By MYLAH REYES ROQUE
ELECTION day was no ordinary day for Jun Macasieb and Noli Prestado.
Both were patiently waiting at the Maybunga Elementary School in Pasig the entire morning of Monday last week to assist fellow voters with disabilities.
The two men—one in a wheelchair, the other missing the use of one hand—made sure other PWDs who couldn’t climb the stairs could be carried up while those who might not find their way, were readily directed to their cluster precincts.
Macasieb said as soon as they saw a fellow PWD, they approached him or her.
“If they need help to be carried up the stairs, we ask for the help of PPCRV. The volunteers carried two PWDs up the second floor and two more to the third floor so they can vote,” he said.
It was only in the afternoon, when the long lines of voters had dwindled, that the two made their own way to vote.
Prestado abandoned his wheelchair at the foot of the stairs to slowly walk up the stairs, one arm leaning on the balustrade, the other leaning on Macasieb. Both men have orthopaedic disability: Prestado has polio while Macasieb is missing one hand.
Macasieb is president while Prestado is vice president of PWD organization AKKAPP (Abot-Kamay ng mga may Kapasansanang Pasigueno ang Pag-unlad). Macasieb works with Prestado in the latter’s electronics and electrical repair shop.
The group had anticipated that there wouldn’t be any more carrying or long and uncomfortable climbing of stairs for PWDs in this year’s elections.
Macasieb said the Department of Social Welfare and Development had briefed him and their members of their rights as voters. He said Maybunga Elementary School had prepared rooms on its ground floor that were compliant with the requirements of Comelec Resolutions 9640 and 9485 for the creation of “accessible polling places” (APPs) for PWDs,senior citizens, heavily pregnant women and escorted detainee voters.
The APPs are supposed to be “free of any physical barriers” and provide “the necessary mobility, communications, visual and other forms of assistance for the PWDs.”
Prestado said they could not understand why the plan to create APPs nationwide did not push through.
By his own estimate, the school has less than 30 PWD voters. This small number of PWD voters in most precincts, like Maybunga, weighed against the extra expense for a Special Board of Election Inspectors (SBEI), extra support staff, and separate set of election paraphernalia resulted in Comelec designating only two schools in Cavite the with supposedly the highest number of PWD registered voters in the country as APP.
According to Prestado, the DSWD sought out AKKAPP as well as other PWDs in his community two years ago and briefed them on their rights and privileges as PWDs.
Macasieb admits the Pasig City local government has since been supportive and has been assisting them in his organization’s projects.
Even before election day, AKKAPP had already mapped and located the voting precincts of its members. Macasieb said: “Alam na naming kung sino ang kailangan na buhatin. Yung mga members namin nabulag. May kasamang mga assistors at tinulungan naming sila na hanapin ang kanilang clustered precinct (We know who should be carried, our members who have visual impairment. They have assistors and we help them find their clustered precincts).”

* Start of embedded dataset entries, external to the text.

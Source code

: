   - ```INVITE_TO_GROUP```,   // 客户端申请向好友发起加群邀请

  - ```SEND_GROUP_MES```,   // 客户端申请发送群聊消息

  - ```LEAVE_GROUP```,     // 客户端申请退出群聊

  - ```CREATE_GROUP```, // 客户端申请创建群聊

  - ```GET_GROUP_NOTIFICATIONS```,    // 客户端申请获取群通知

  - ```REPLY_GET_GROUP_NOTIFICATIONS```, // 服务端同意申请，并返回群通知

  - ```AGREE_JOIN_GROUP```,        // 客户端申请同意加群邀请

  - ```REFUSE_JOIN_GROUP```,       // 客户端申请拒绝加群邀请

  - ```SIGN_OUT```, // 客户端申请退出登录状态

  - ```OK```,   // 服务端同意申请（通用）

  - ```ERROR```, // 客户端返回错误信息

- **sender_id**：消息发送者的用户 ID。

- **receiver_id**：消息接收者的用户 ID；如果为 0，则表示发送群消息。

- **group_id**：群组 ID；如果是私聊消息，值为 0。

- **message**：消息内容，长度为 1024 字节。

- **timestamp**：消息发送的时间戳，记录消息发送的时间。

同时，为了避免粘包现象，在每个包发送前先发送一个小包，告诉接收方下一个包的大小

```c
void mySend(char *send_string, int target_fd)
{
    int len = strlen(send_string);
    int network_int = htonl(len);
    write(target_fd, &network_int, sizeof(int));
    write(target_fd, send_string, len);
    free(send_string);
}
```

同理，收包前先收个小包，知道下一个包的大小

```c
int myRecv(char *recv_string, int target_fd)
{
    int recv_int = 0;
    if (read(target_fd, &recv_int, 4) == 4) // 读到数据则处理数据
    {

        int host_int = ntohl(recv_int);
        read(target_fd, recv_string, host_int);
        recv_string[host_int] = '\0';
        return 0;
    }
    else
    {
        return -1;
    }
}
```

The Comelec sent letters informing registered voters their voting precinct number. The Comelec, however, grouped as many as six to eight precincts into clusters sharing one PCOS machine. This information, as well as the location of the cluster, was available only on election day.
Macasieb, though, is happy at the turnout of PWD voters. AKKAPP initially expected only 15 of its own voting-age members to vote but Macasieb said seven more PWDs came, all now prospective recruits to AKKAP.
The group at present has 48 members who have orthopedic, visual or hearing disability. In Pasig City, there is a separate organization for PWDs with developmental and learning disabilities.
Macasieb said AKKAP needs to recruit more members. He admits some PWDs in the community are either unaware of their rights and privilege under the law or prefer to remain unaware.
“Iniisip pa rin nila na nakakahiya na may kapansanan, pero hindi. Ibang-iba na ngayon (They still think it’s embarrassing to have disabilities, but that isn’t the case. It’s different this time),” he said.